Joaquin Phoenix oltre che carino carino è anche bravo bravo, ma non abbastanza per reggere il peso attoriale di un copione del genere, in cui per il 90% del tempo parla con una fidanzata invisibile. E' sicuramente anche colpa dei dialoghi, ma -anche se non è carino carino- al suo posto io ci avrei visto meglio Bill Murray, che s'era già caricato sulle spalle “Lost in Translation” portandolo ad un ottimo livello. Chissà, con un regista come Jonze, cosa sarebbe riuscito a fare.
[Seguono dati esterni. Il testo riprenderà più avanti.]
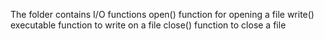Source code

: The folder contains I/O functions
open() function for opening a file
write() executable function to write on a file
close() function to close a file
Lei, proprio LEI, Samantha, nella versione italiana è insopportabile. Micaela Ramazzotti ha uno spiccato accento romano, ma se fosse solo quello la potremmo pure perdonare. Il problema è che non convince per niente. Non trasmette nessuna emozione sincera (che sarebbe di regola il compito di un attore) impegnata com'è a cercare di imitare la voce leggermente roca di Scarlett Johansson, quella che conosciamo dagli spot di “Dolcie e Gabana” (e che di per sé non mi ha mai particolarmente emozionata) e a pronunciare “Theodor” all'americana. Tutto quello che vorremmo è lasciarci trascinare e sommergere dalla bellezza delle immagini, ma siamo continuamente infastiditi dal cicaleccio della Ramazzotti, al punto che in certi momenti vorremmo scappare dalla sala. Qui non sarei in grado di fare un nome per una sostituta, ma sono certa che con la voce giusta il film avrebbe funzionato meglio.

Molto bene e molto male insomma. Non so dirvi quanto mi dispiace, perchè -ripeto- questo film poteva davvero essere un capolavoro. Vale comunque la pena di andarlo a vedere.
“Lei” è adesso e sempre, è la solitudine universale e profonda dell'uomo, un essere molto più limitato di quello che crede, che non dipende dalle nostre differenze “di costruzione”, bensì dalla creazione stessa che ci ha condannati.